KUALA LUMPUR, March 20 — A developer denied today rumours that Publika was hosting a Nazi punk underground concert in April, following uproar among the mall’s mostly middle class patrons.

UEM Sunrise, owners of Publika, a posh mall typically frequented by the country’s most privileged elites, issued a statement saying it had never authorised the event to take place at its premises.

“In response to the comments...that an event named Death to the Antifa fest @ Black Box strongly denies that such an event is taking place at Black Box, Publika,” UEM Sunrise’s statement read.

Antifa is short form for anti-fascists, a reference to pro-multiculturalism skinheads and underground “scenesters”.

The former, also known as Skinheads Against Racial Prejudice or SHARP in short, are mortal enemies of the local Nazi skinheads and punks, a fierce tribal rivalry that has lasted for decades.

“No authorisation has been given for such [an] event to take place,” UEM Sunrise added.

Malay Mail was made to understand that the concert was a hoax, and that the Nazi group had never intended to organise such a concert.

“Publika, bro,” a member of one of the Nazi punk bands named in the flyer at the centre of the controversy told Malay Mail.

“Do we look like those who want to play there?”

The rumour about the concert picked up wind after a few Twitter users raised concerns about the possibility that the event would become a platform for hate speech.

Most of the complainants, self-professed “liberals”, argued that allowing the concert was inappropriate at a time of heightened concern over the Christchurch mosque shooting in New Zealand that saw 50 people killed by a racist terrorist, who acted alone.

“Can we exert pressure on UEM Sunrise so this Nazi gig is cancelled?
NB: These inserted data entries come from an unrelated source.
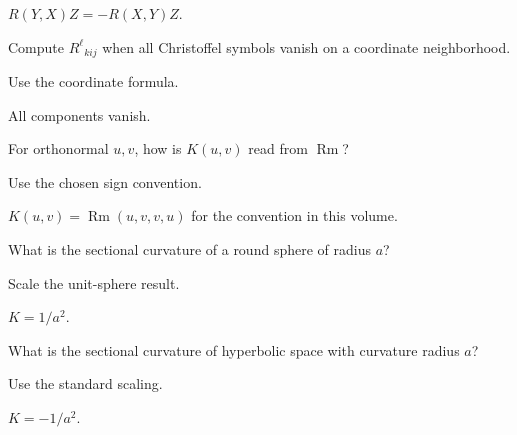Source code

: \begin{solution}
\(R(Y,X)Z=-R(X,Y)Z\).
\end{solution}

\begin{exercise}\label{exr:vii26-ped-02}
Compute \(R^\ell{}_{kij}\) when all Christoffel symbols vanish on a coordinate neighborhood.
\end{exercise}

\begin{hint}
Use the coordinate formula.
\end{hint}

\begin{solution}
All components vanish.
\end{solution}

\begin{exercise}\label{exr:vii26-ped-03}
For orthonormal \(u,v\), how is \(K(u,v)\) read from \(\operatorname{Rm}\)?
\end{exercise}

\begin{hint}
Use the chosen sign convention.
\end{hint}

\begin{solution}
\(K(u,v)=\operatorname{Rm}(u,v,v,u)\) for the convention in this volume.
\end{solution}

\begin{exercise}\label{exr:vii26-ped-04}
What is the sectional curvature of a round sphere of radius \(a\)?
\end{exercise}

\begin{hint}
Scale the unit-sphere result.
\end{hint}

\begin{solution}
\(K=1/a^2\).
\end{solution}

\begin{exercise}\label{exr:vii26-ped-05}
What is the sectional curvature of hyperbolic space with curvature radius \(a\)?
\end{exercise}

\begin{hint}
Use the standard scaling.
\end{hint}

\begin{solution}
\(K=-1/a^2\).
\end{solution}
F**k the fascists, deplatform hate speech,” said a Twitter user by the name @hasbeemasputra.



But calling for the event to be cancelled would likely spark accusations of hypocrisy. Malaysian liberals often preach about free expression, but in this case want the authorities to clamp down on the event, citing unproven claims that such a concert would promote racial tension or violence.

Nazi punk bands, with mostly poor Malay members, have played the underground circuit as early as the late 80s, often without protest since many of the concerts often take place in secluded and working class locations like Chow Kit Road or Ampang.

It is unclear if those protesting the concert are calling for a total ban of Nazi punk music or because the supposed concert was taking place at a place like Publika, a space otherwise perceived to be reserved for middle class art.